I’m proud of what we have achieved last year.  And I’m proud of those companies who have stepped up to embrace technology that can replace fear with certainty, and waste with efficiency.

Unexpected Savings

Data Center Cooling Systems Return
Unexpected Maintenance Cost Savings

Advanced cooling management in critical facilities such as
data centers and telecom central offices can save tons of energy (pun
intended). Using advanced cooling management to achieve always-ready,
inlet-temperature-controlled operation, versus the typical always-on,
always-cold approach yields huge energy savings.

But energy savings isn’t the only benefit of advanced cooling management. NTT America recently took a hard look at some of the
direct, non-energy savings of an advanced cooling system. They quantified
savings from reduced maintenance costs, increased cooling capacity from
existing resources, improved thermal management and deferred capital
expenditures. Their analysis found that the non-energy benefits increased the total dollar savings by one-third.

Consider first the broader advantages of reduced maintenance costs. Advanced cooling management identifies when CRACs are operating
inefficiently. Turning off equipment that doesn’t need to be on reduces wear and tear. Equipment that isn’t running isn’t wearing out. Reducing wear and tear reduces the chance of an unexpected failure, which is always something to avoid in a mission-critical facility. One counter-intuitive result of turning off lightly provisioned CRACs is that inlet air temperatures are reduced by a few degrees. Reducing inlet air temperature also reduces the risk of IT equipment failure and increases the ride-through time in the event of a cooling system failure.

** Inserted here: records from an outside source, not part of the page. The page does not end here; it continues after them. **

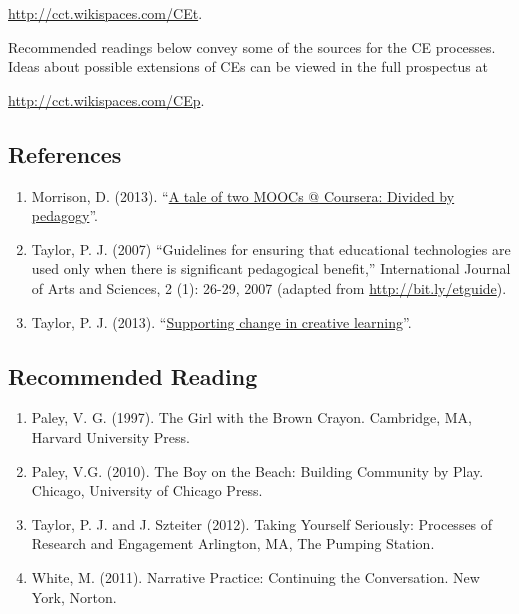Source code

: \url{http://cct.wikispaces.com/CEt}.

Recommended readings below convey some of the sources for the CE
processes.~ Ideas about possible extensions of CEs can be viewed in the
full prospectus at

\url{http://cct.wikispaces.com/CEp}.

\subsection{References}\label{collab-ex-references}

\begin{enumerate}
\def\labelenumi{\arabic{enumi}.}
\item
  Morrison, D. (2013). ``\href{http://bit.ly/164uqkJ}{A tale of two
  MOOCs @ Coursera: Divided by pedagogy}''.
\item
  Taylor, P. J. (2007) ``Guidelines for ensuring that educational
  technologies are used only when there is significant pedagogical
  benefit,'' International Journal of Arts and Sciences, 2 (1): 26-29,
  2007 (adapted from \url{http://bit.ly/etguide}).
\item
  Taylor, P. J. (2013). ``\href{http://wp.me/p1gwfa-vv}{Supporting
  change in creative learning}''.
\end{enumerate}

\subsection{Recommended Reading}\label{recommended-reading}

\begin{enumerate}
\def\labelenumi{\arabic{enumi}.}
\item
  Paley, V. G. (1997). The Girl with the Brown Crayon. Cambridge, MA,
  Harvard University Press.
\item
  Paley, V.G. (2010). The Boy on the Beach: Building Community by Play.
  Chicago, University of Chicago Press.
\item
  Taylor, P. J. and J. Szteiter (2012). Taking Yourself Seriously:
  Processes of Research and Engagement Arlington, MA, The Pumping
  Station.
\item
  White, M. (2011). Narrative Practice: Continuing the Conversation. New
  York, Norton.
\end{enumerate}
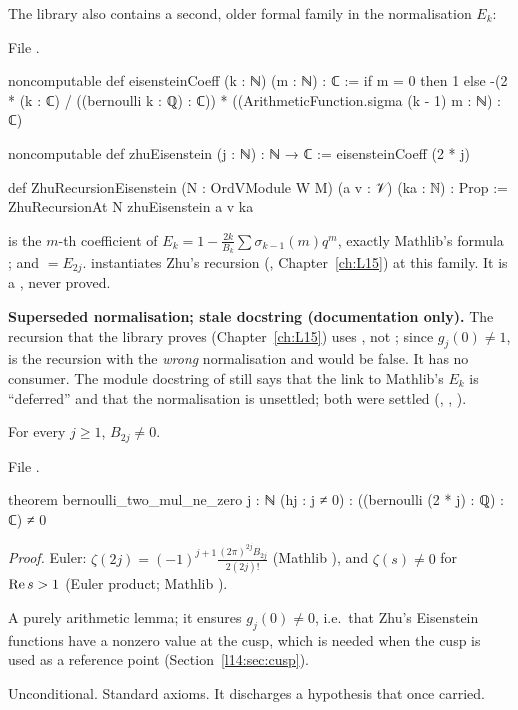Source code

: The library also contains a second, older formal family in the normalisation $E_k$:

\noindent File .
\begin{leancode}
noncomputable def eisensteinCoeff (k : ℕ) (m : ℕ) : ℂ :=
  if m = 0 then 1
  else -(2 * (k : ℂ) / ((bernoulli k : ℚ) : ℂ))
        * ((ArithmeticFunction.sigma (k - 1) m : ℕ) : ℂ)

noncomputable def zhuEisenstein (j : ℕ) : ℕ → ℂ := eisensteinCoeff (2 * j)

def ZhuRecursionEisenstein (N : OrdVModule W M) (a v : 𝒱) (ka : ℕ) : Prop :=
  ZhuRecursionAt N zhuEisenstein a v ka
\end{leancode}
\begin{dictionary}
 is the $m$-th coefficient of $E_k = 1-\frac{2k}{B_k}\sum\sigma_{k-1}(m)q^m$, exactly Mathlib's
formula ; and  $=E_{2j}$. 
instantiates Zhu's recursion (, Chapter~\ref{ch:L15}) at this family. It is a , never proved.
\end{dictionary}
\begin{warning}
\textbf{Superseded normalisation; stale docstring (documentation only).} The recursion that the library proves (Chapter~\ref{ch:L15}) uses
, not ; since $g_j(0)\neq1$,  is the recursion with the
\emph{wrong} normalisation and would be false. It has no consumer. The module docstring of 
still says that the link to Mathlib's $E_k$ is ``deferred'' and that the normalisation is unsettled; both were settled
(, , ).
\end{warning}

\begin{theorem}[$B_{2j}\neq0$]\label{l14:thm:bernoulli}
For every $j\ge1$, $B_{2j}\neq0$.
\end{theorem}
\noindent File .
\begin{leancode}
theorem bernoulli_two_mul_ne_zero {j : ℕ} (hj : j ≠ 0) :
    ((bernoulli (2 * j) : ℚ) : ℂ) ≠ 0
\end{leancode}
\noindent\emph{Proof.} Euler: $\zeta(2j) = (-1)^{j+1}\frac{(2\pi)^{2j}B_{2j}}{2(2j)!}$ (Mathlib ),
and $\zeta(s)\neq0$ for $\operatorname{Re} s>1$ (Euler product; Mathlib ).
\begin{physics}
A purely arithmetic lemma; it ensures $g_j(0)\neq0$, i.e.\ that Zhu's Eisenstein functions have a nonzero value at the cusp,
which is needed when the cusp is used as a reference point (Section~\ref{l14:sec:cusp}).
\end{physics}
\begin{status}
Unconditional. Standard axioms. It discharges a hypothesis that  once carried.
\end{status}

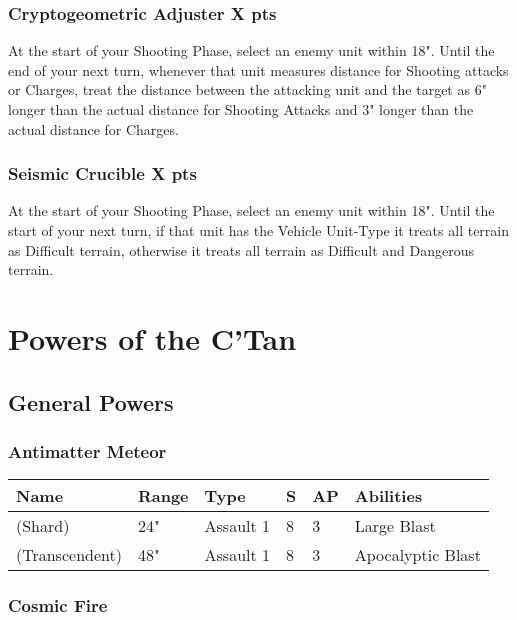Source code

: \subsubsection[Cryptogeometric Adjuster ]{Cryptogeometric Adjuster  \hrulefill X pts}

At the start of your Shooting Phase, select an enemy unit within 18". Until the end of your next turn, whenever that unit measures distance for Shooting attacks or Charges, treat the distance between the attacking unit and the target as 6" longer than the actual distance for Shooting Attacks and 3" longer than the actual distance for Charges.


\subsubsection[Seismic Crucible]{Seismic Crucible \hrulefill X pts}

At the start of your Shooting Phase, select an enemy unit within 18". Until the start of your next turn, if that unit has the Vehicle Unit-Type it treats all terrain as Difficult terrain, otherwise it treats all terrain as Difficult and Dangerous terrain.


\section{Powers of the C'Tan} \label{Powers of the C'Tan}

\subsection{General Powers}

\subsubsection{Antimatter Meteor} \label{Antimatter Meteor}

\noindent
\begin{tabular}{||m{160pt} m{31pt} m{55pt} m{12pt} m{12pt} m{200pt}||}
	\hline
	Name & Range & Type & S & AP & Abilities \\
	\hline
	\quickref{Antimatter Meteor} (Shard) & 24" & Assault 1 & 8 & 3 & Large Blast \\
	\quickref{Antimatter Meteor} (Transcendent) & 48" & Assault 1 & 8 & 3 & Apocalyptic Blast \\
	\hline
\end{tabular}

\subsubsection{Cosmic Fire} \label{Cosmic Fire}

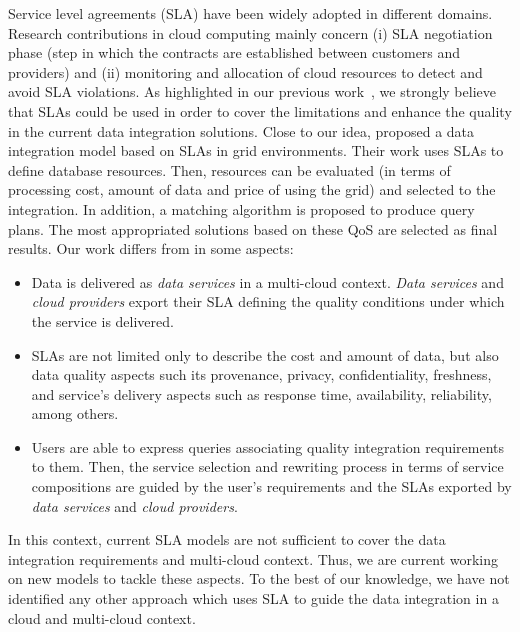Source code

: Service level agreements (SLA) have been widely adopted in different domains. Research contributions in cloud computing mainly concern (i) SLA negotiation phase (step in which the contracts are established between customers and providers) and (ii) monitoring and allocation of cloud resources to detect and avoid SLA violations. As highlighted in our previous work~\cite{Carvalho2015}, we strongly believe that SLAs could be used in order to cover the limitations and enhance the quality in the current data integration solutions. Close to our idea, \cite{Nie07} proposed a data integration model based on SLAs in grid environments. Their work uses SLAs to define database resources. Then, resources can be evaluated (in terms of processing cost, amount of data and price of using the grid) and selected to the integration. In addition, a matching algorithm is proposed to produce query plans. The most appropriated solutions based on these QoS are selected as final results. Our work differs from \cite{Nie07} in some aspects: 
\begin{itemize}
\item Data is delivered as \textit{data services} in a multi-cloud context. \textit{Data services} and \textit{cloud providers} export their SLA defining the quality conditions under which the service is delivered.
\item SLAs are not limited only to describe the cost and amount of data, but also data quality aspects such its provenance, privacy, confidentiality, freshness, and service's delivery aspects such as response time, availability, reliability, among others.
\item Users are able to express queries associating quality integration requirements to them. Then, the service selection and rewriting process in terms of service compositions are guided by the user's requirements and the SLAs exported by \textit{data services} and \textit{cloud providers}.
\end{itemize}

In this context, current SLA models are not sufficient to cover the data integration requirements and multi-cloud context. Thus, we are current working on new models to tackle these aspects. To the best of our knowledge, we have not identified any other approach which uses SLA to guide the data integration in a cloud and multi-cloud context.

The maintenance and operations cost savings of advanced cooling
management is significant, but avoiding downtime is priceless.

Cooling Tips

Ten Tips For Cooling Your Data Center

Even as data centers grow in size and complexity, there are still relatively simple and straightforward ways to reduce data center energy costs. And, if you are looking at an overall energy cost reduction plan, it makes sense to start with cooling costs as they likely comprise at least 50% of your data center energy spend.  Start with the assumption that your data center is over-cooled and consider the following:

Turn Off Redundant Cooling Units.  You know you have them, figure out which are truly unnecessary and turn them off. Of course, this can be tricky. See my previous blog on Data Center Energy Savings.

Raise Your Temperature Setting. You can stay within ASHRAE limits and likely raise the temperature a degree or two.

Turn Off Your Humidity Controls. Unless you really need them, and most data centers do not.

Use Variable Speed Drives but don’t run them all at 100% (which ruins their purpose). These are one of the biggest energy efficiency drives in a data center.

Use Plug Fans for CRAH Units. They have twice the efficiency and they distribute air more effectively.

Use Economizers.  Take advantage of outside air when you can.

Use An Automated Cooling Management System. Remove the guesswork.

Use Hot and Cold Aisle Arrangements. Don’t blow hot exhaust air from some servers into the inlets of other servers.

Use Containment. Reduce air mixing within a single space.

Remove Obstructions. This sounds simple, but  a poorly placed cart can create a hot spot. Check every day.

Here’s an example of the effect use of an automated cooling management system can provide.

The first section shows a benchmark of the data center energy consumption prior to automated cooling. The second section shows energy consumption after the automated cooling system was turned on. The third section shows consumption when the system was turned off and manual control was resumed, and the fourth section shows consumption with fully automated control. Notice that energy savings during manual control were nearly completely eroded in less than a month, but resumed immediately after resuming automatic control.